* [EXERCISE AIM]:
Where a line in the records below includes "Bootstrap", pull that line out.

[Stored data]
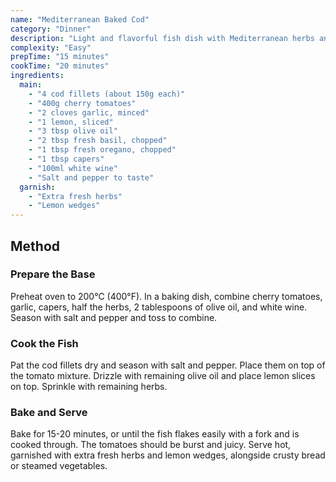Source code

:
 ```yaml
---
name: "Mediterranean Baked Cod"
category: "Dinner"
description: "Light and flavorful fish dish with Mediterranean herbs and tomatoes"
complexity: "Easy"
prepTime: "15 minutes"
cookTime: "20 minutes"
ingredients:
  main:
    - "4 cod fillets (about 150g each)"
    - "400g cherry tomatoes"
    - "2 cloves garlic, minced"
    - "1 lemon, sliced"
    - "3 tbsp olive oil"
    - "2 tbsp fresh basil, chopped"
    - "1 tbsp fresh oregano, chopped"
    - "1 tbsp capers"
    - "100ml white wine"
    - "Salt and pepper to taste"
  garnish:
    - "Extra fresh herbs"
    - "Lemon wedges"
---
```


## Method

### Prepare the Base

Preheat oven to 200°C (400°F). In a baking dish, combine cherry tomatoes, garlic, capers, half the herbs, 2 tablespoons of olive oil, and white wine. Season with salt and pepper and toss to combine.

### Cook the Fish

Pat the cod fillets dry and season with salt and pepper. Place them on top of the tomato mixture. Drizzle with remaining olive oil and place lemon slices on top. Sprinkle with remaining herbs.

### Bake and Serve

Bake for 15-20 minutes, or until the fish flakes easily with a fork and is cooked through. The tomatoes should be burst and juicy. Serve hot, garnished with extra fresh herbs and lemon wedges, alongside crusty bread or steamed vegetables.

* * *

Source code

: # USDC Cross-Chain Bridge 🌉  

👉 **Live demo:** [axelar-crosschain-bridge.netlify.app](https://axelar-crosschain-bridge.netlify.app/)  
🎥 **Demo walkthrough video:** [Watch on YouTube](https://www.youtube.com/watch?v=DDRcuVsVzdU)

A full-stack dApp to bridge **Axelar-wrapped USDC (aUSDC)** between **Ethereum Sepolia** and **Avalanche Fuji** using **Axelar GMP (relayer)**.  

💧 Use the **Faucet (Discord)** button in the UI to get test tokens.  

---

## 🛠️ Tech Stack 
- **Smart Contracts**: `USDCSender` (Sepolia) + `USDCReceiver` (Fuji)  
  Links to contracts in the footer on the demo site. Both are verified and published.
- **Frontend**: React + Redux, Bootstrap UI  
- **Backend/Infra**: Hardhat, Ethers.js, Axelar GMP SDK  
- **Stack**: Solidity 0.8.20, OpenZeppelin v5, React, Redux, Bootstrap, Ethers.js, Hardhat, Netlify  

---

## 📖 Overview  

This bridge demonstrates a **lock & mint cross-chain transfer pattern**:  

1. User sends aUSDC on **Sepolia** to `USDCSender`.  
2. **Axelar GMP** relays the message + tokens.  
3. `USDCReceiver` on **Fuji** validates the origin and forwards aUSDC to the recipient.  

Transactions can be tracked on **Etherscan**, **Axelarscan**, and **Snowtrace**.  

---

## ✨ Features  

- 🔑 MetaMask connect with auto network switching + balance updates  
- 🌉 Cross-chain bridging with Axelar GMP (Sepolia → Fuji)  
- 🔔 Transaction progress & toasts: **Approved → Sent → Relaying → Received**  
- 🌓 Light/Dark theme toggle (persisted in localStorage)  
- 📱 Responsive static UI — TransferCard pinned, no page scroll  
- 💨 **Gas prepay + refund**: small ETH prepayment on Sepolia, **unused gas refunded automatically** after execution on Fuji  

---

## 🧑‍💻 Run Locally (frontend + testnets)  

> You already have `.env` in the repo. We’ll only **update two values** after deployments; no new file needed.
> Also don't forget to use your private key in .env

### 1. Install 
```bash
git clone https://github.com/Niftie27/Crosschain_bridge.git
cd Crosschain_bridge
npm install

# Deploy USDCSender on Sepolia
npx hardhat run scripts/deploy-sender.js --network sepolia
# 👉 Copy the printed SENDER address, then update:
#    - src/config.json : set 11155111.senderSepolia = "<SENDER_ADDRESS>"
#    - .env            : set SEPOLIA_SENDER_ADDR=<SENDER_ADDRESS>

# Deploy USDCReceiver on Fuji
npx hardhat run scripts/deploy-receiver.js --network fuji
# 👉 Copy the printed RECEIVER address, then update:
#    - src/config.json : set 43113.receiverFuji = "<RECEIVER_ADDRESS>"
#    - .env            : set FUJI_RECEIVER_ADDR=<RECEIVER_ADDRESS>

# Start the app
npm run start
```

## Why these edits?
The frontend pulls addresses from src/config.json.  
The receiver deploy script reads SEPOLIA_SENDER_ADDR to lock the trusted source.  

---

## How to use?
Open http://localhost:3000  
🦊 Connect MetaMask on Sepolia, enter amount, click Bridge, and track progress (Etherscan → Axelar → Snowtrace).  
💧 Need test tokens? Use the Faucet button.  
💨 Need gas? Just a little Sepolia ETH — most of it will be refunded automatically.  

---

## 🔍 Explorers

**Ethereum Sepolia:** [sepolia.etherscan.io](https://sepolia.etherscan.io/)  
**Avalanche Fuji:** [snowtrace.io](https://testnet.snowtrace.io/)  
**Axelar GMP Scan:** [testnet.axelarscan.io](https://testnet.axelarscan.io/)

---

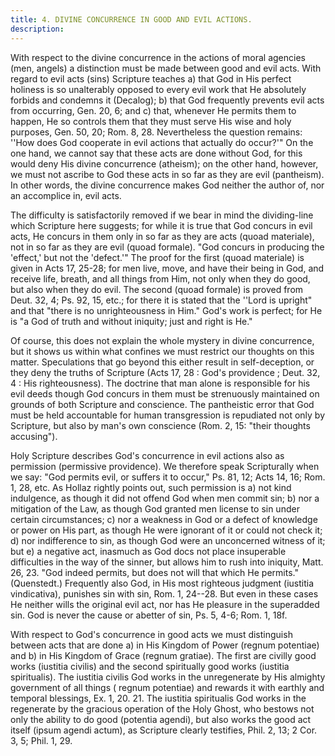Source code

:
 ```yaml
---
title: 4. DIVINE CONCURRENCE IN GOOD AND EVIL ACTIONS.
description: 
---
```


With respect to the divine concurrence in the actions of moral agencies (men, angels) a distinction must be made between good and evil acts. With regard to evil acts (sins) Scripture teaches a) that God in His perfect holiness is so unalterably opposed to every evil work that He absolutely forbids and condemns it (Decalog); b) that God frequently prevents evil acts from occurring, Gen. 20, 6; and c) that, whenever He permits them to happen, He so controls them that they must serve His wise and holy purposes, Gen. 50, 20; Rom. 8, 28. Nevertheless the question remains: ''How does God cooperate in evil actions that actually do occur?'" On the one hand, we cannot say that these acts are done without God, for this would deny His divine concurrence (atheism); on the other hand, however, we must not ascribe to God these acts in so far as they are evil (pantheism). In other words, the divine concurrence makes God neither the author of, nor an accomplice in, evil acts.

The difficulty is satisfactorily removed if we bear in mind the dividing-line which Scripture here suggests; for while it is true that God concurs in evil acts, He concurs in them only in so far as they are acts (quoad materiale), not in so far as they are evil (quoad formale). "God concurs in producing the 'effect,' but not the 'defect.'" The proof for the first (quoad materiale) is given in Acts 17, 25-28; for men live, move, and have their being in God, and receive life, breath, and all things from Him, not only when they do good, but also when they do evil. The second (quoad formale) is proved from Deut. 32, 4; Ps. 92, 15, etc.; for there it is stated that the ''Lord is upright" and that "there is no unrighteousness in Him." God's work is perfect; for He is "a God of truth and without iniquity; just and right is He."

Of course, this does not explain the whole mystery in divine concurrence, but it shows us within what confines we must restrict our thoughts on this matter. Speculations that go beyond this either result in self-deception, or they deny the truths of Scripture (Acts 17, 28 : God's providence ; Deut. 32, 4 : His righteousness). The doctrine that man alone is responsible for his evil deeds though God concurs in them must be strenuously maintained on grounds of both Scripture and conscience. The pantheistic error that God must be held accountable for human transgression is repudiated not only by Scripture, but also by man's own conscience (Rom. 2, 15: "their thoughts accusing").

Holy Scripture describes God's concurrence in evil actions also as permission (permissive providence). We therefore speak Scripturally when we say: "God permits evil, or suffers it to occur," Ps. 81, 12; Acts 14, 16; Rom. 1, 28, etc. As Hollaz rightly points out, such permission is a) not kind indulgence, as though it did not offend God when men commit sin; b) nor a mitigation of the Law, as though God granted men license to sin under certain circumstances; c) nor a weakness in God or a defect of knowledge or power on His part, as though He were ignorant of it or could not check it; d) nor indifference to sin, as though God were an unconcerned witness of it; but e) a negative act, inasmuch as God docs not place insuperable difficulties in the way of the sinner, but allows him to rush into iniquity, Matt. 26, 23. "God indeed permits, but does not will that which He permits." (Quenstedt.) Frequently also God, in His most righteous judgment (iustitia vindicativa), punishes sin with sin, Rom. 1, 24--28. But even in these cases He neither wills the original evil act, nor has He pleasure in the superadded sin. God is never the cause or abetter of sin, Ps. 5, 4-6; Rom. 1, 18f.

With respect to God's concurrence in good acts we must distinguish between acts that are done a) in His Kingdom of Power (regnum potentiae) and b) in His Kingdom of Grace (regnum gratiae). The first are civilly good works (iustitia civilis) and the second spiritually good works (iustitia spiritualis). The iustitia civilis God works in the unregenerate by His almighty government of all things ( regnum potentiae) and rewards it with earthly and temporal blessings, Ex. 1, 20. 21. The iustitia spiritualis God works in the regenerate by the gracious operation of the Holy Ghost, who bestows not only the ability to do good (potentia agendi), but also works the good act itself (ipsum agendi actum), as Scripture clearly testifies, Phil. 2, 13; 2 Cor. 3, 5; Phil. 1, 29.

* [ANSWER SECTION]:
- **Frontend**: React + Redux, Bootstrap UI  
- **Stack**: Solidity 0.8.20, OpenZeppelin v5, React, Redux, Bootstrap, Ethers.js, Hardhat, Netlify  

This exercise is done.